> _DATASET CONTENT_:
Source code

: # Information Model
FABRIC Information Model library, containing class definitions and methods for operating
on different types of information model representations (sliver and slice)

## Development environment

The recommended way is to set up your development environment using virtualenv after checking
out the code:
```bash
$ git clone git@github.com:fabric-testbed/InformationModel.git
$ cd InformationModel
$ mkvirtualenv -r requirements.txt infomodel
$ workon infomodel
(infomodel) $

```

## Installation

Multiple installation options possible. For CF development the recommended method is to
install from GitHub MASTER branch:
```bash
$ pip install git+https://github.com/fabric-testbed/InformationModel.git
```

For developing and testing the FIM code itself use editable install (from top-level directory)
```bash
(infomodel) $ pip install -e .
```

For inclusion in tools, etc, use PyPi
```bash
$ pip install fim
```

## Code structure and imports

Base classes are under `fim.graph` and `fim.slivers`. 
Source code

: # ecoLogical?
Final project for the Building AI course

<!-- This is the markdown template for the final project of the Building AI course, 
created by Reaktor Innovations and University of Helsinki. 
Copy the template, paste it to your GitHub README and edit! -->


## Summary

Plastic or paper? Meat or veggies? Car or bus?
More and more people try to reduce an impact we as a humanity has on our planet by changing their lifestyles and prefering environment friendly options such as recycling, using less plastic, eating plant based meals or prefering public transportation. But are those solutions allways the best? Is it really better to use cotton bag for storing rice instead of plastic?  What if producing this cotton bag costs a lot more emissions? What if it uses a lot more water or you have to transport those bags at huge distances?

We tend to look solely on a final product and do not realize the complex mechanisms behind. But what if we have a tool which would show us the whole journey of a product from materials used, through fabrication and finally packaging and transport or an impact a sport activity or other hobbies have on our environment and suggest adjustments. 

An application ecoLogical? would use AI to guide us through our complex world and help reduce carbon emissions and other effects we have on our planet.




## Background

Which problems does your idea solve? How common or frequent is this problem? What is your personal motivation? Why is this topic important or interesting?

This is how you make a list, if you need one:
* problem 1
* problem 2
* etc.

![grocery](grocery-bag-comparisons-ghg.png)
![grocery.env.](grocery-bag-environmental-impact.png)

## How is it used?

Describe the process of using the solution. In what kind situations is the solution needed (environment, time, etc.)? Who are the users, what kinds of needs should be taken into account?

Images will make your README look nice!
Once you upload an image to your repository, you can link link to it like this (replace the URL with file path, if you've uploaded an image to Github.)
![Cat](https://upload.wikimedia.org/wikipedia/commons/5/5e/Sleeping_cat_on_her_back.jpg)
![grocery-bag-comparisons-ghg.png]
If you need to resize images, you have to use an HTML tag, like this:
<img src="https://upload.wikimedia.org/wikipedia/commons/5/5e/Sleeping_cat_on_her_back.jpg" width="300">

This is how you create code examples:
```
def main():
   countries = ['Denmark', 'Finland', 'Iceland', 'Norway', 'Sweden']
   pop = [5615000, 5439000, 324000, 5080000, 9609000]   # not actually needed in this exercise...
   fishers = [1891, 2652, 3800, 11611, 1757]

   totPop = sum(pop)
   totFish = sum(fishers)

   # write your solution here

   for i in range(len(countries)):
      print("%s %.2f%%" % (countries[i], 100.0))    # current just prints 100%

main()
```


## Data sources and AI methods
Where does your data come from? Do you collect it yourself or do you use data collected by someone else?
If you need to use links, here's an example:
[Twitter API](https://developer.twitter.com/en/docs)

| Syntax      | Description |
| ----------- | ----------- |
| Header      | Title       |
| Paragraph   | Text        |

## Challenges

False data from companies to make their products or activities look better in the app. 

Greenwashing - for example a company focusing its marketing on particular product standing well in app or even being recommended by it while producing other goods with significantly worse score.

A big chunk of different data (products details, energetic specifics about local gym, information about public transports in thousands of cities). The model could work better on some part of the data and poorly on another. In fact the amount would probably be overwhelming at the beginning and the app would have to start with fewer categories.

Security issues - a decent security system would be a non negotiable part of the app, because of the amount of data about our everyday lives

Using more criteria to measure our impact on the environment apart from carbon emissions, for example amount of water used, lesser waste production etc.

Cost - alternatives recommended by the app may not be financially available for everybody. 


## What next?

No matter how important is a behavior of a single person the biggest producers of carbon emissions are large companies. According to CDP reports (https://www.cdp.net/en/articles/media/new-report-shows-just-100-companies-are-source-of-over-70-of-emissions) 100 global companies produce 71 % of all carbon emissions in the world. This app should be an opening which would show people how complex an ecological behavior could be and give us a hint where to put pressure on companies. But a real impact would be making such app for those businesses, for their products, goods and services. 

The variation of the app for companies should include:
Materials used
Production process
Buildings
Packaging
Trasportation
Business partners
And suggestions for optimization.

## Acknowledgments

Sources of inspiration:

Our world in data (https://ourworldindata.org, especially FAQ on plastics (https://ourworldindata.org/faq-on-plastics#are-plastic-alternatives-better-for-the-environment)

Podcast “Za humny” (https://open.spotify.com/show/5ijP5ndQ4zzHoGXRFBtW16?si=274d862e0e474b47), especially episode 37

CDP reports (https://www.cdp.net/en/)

> _HOW TO COMPLETE THIS TASK_: Whenever a line above includes the string "testbed", copy it.

> _RESULT OF THIS TASK_:
$ git clone git@github.com:fabric-testbed/InformationModel.git
$ pip install git+https://github.com/fabric-testbed/InformationModel.git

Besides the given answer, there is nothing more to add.